Le disque déroule ses impressions étranges et ne cesse de nous subjuguer avec ce parti pris de ne vouloir jamais distinguer les sphères temporelles, le folk d’ØXN en devient totalement apatride. Pas étonnant de les voir donc reprendre Scott Walker le temps de Farmer In The City avec ces accents à la Marianne Faithfull. Comme l’Américain, ils pourrissent la tradition, la frelatent, y immiscent une grande proportion d’abstraction. Comme lui, ils tissent leur musique d’une forme d’incongruité et de nihilisme. Le folk d’ØXN pourrait être un point de rencontre entre le caractère robotique de Neu, l’envie symphonique de Morricone et la mélancolie spatiale d’un Badalamenti.
Il y a quelque chose du roman gothique dans la musique des irlandais. On y perçoit des paysages tourmentés, pluvieux et venteux. Le bruit du ressac s’infiltre dans chacune de ces chansons. CYRM devrait ravir tous les amateurs des disques de David Tibet et de ses satellites, Current93 en passant par le Nature & Organization de Michael Cashmore pour ce même rapport au Spleen et à l’angoisse.

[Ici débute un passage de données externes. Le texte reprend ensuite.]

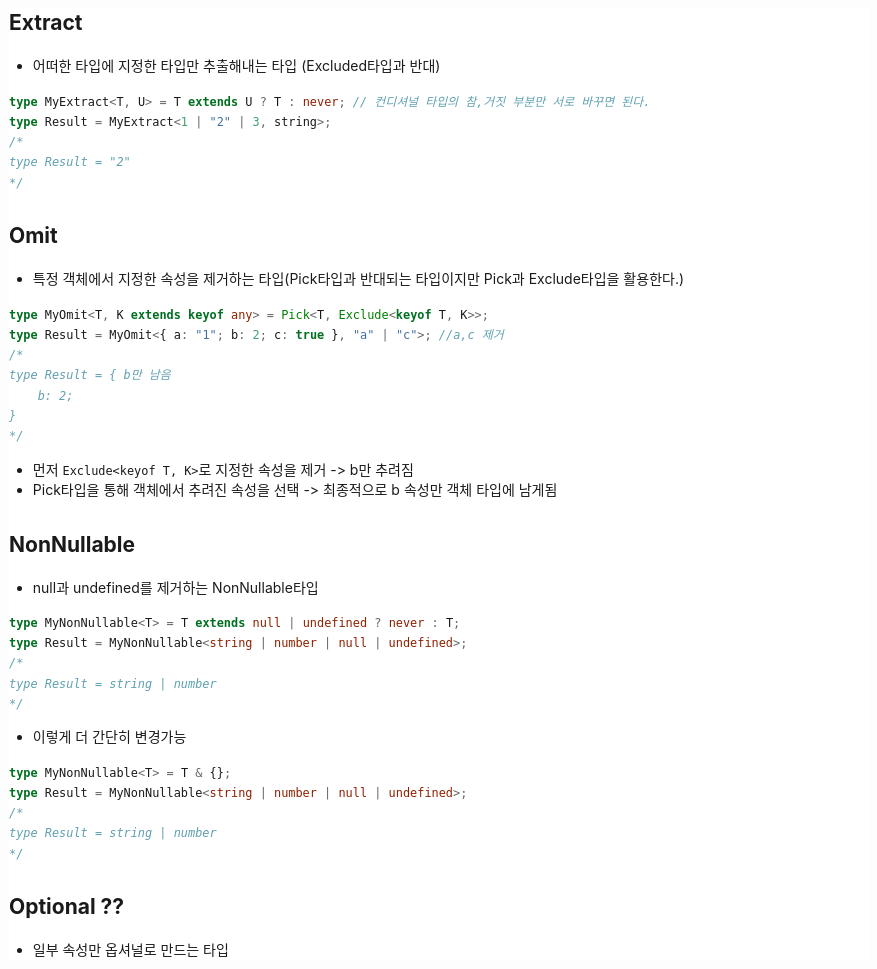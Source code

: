 ## Extract

- 어떠한 타입에 지정한 타입만 추출해내는 타입 (Excluded타입과 반대)

```ts
type MyExtract<T, U> = T extends U ? T : never; // 컨디셔널 타입의 참,거짓 부분만 서로 바꾸면 된다.
type Result = MyExtract<1 | "2" | 3, string>;
/*
type Result = "2"
*/
```

## Omit

- 특정 객체에서 지정한 속성을 제거하는 타입(Pick타입과 반대되는 타입이지만 Pick과 Exclude타입을 활용한다.)

```ts
type MyOmit<T, K extends keyof any> = Pick<T, Exclude<keyof T, K>>;
type Result = MyOmit<{ a: "1"; b: 2; c: true }, "a" | "c">; //a,c 제거
/*
type Result = { b만 남음
    b: 2;
}
*/
```

- 먼저 `Exclude<keyof T, K>`로 지정한 속성을 제거 -> b만 추려짐
- Pick타입을 통해 객체에서 추려진 속성을 선택 -> 최종적으로 b 속성만 객체 타입에 남게됨

## NonNullable

- null과 undefined를 제거하는 NonNullable타입

```ts
type MyNonNullable<T> = T extends null | undefined ? never : T;
type Result = MyNonNullable<string | number | null | undefined>;
/*
type Result = string | number
*/
```

- 이렇게 더 간단히 변경가능

```ts
type MyNonNullable<T> = T & {};
type Result = MyNonNullable<string | number | null | undefined>;
/*
type Result = string | number
*/
```

## Optional ??

- 일부 속성만 옵셔널로 만드는 타입
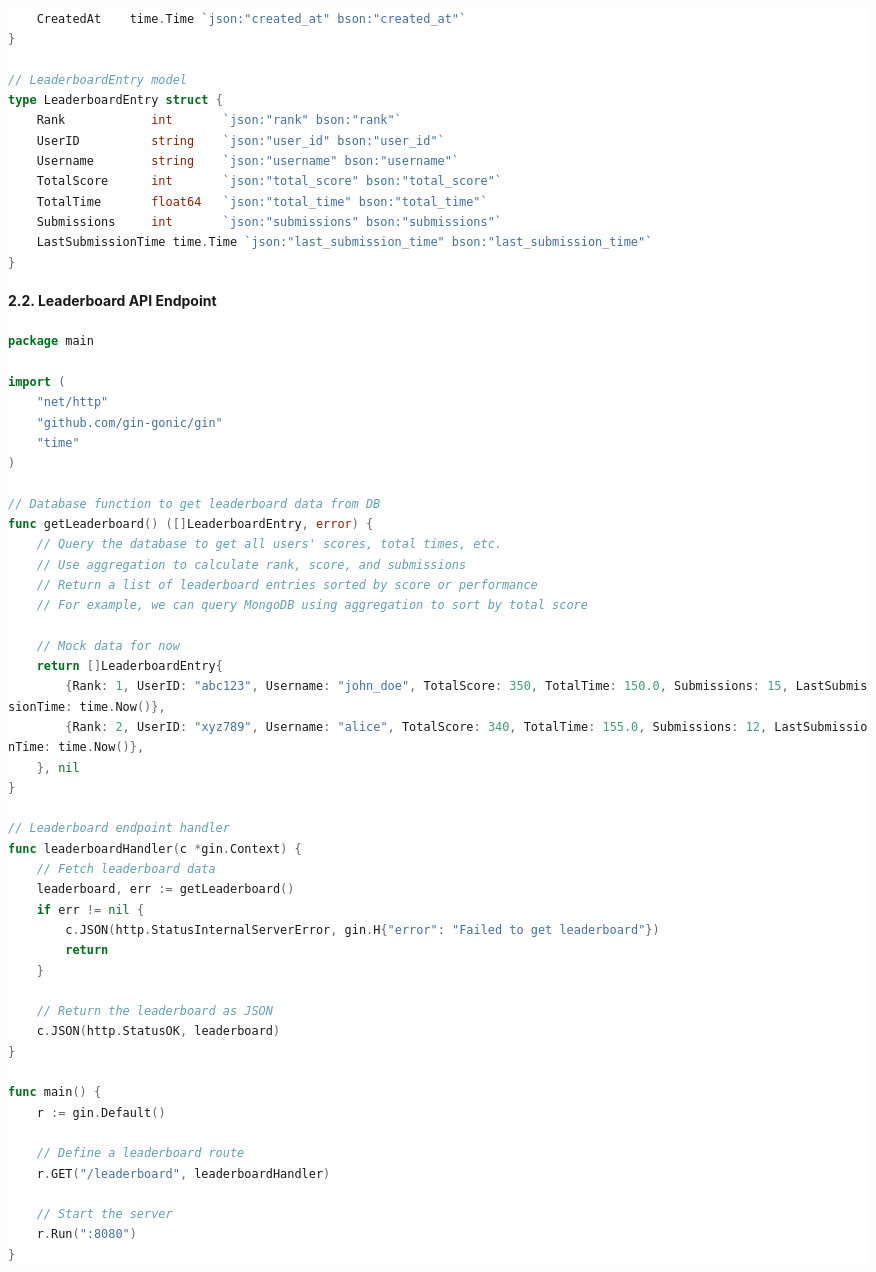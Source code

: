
 ```go
	CreatedAt    time.Time `json:"created_at" bson:"created_at"`
}

// LeaderboardEntry model
type LeaderboardEntry struct {
	Rank            int       `json:"rank" bson:"rank"`
	UserID          string    `json:"user_id" bson:"user_id"`
	Username        string    `json:"username" bson:"username"`
	TotalScore      int       `json:"total_score" bson:"total_score"`
	TotalTime       float64   `json:"total_time" bson:"total_time"`
	Submissions     int       `json:"submissions" bson:"submissions"`
	LastSubmissionTime time.Time `json:"last_submission_time" bson:"last_submission_time"`
}
```

#### 2.2. **Leaderboard API Endpoint**

```go
package main

import (
	"net/http"
	"github.com/gin-gonic/gin"
	"time"
)

// Database function to get leaderboard data from DB
func getLeaderboard() ([]LeaderboardEntry, error) {
	// Query the database to get all users' scores, total times, etc.
	// Use aggregation to calculate rank, score, and submissions
	// Return a list of leaderboard entries sorted by score or performance
	// For example, we can query MongoDB using aggregation to sort by total score

	// Mock data for now
	return []LeaderboardEntry{
		{Rank: 1, UserID: "abc123", Username: "john_doe", TotalScore: 350, TotalTime: 150.0, Submissions: 15, LastSubmissionTime: time.Now()},
		{Rank: 2, UserID: "xyz789", Username: "alice", TotalScore: 340, TotalTime: 155.0, Submissions: 12, LastSubmissionTime: time.Now()},
	}, nil
}

// Leaderboard endpoint handler
func leaderboardHandler(c *gin.Context) {
	// Fetch leaderboard data
	leaderboard, err := getLeaderboard()
	if err != nil {
		c.JSON(http.StatusInternalServerError, gin.H{"error": "Failed to get leaderboard"})
		return
	}

	// Return the leaderboard as JSON
	c.JSON(http.StatusOK, leaderboard)
}

func main() {
	r := gin.Default()

	// Define a leaderboard route
	r.GET("/leaderboard", leaderboardHandler)

	// Start the server
	r.Run(":8080")
}
```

On pense souvent à Coil, à Musick to Play in the Dark Vol. 1 (2000) plus particulièrement. CYRM emprunte des tonalités mineures mais joue avec un nuancier qui va de la ballade tribale au chant piano-voix qui n’est pas sans rappeler une PJ Harvey période White Chalk (2007). C’est un peu comme si Agnes Obel avait lâché la bride de sa folie contenue. On entend aussi un peu dans le martèlement lourd de la rythmique quelque chose qui viendrait du Doom, de Neurosis ou des Swans.
A la fois cérébrale et physique, la musique d’ØXN relève de l’expérience, de la confrontation et des sentiments paroxystiques. Il y a quelque chose de folklorique dans l’univers du groupe par-delà la seule dimension musicale. Les compositions des irlandais renvoient l’auditeur à une dimension chamanique et proposent une révélation inattendue. Dans le reflet du passé se planque notre présent, un présent fantasmé mais un présent plus réel que le nôtre. Le disque ne cesse de nous proposer des visions hallucinées, hantées et angoissées. On marche dans les pas d’une Rebecca qui revient éternellement à son Mandalay en ruines, l’incendie n’est pas encore éteint mais on sent l’odeur de la mort qui nous rappelle combien nous sommes encore vivants.
CYRM affirme l’identité forte d’ØXN, un pied dans le passé et un autre dans l’inconnu. Ne faut-il pas comprendre dans cette démarche une volonté à vouloir ranimer les spectres des temps révolus, à élaborer des œuvres qui se construisent à partir d’une trace en provenance du passé. Ces irlandais seraient alors des archéologues anthologiques qui seraient à la recherche d’un temps perdu. De cette quête un peu vaine, ils sont revenus avec rien moins qu’un chef-d’œuvre.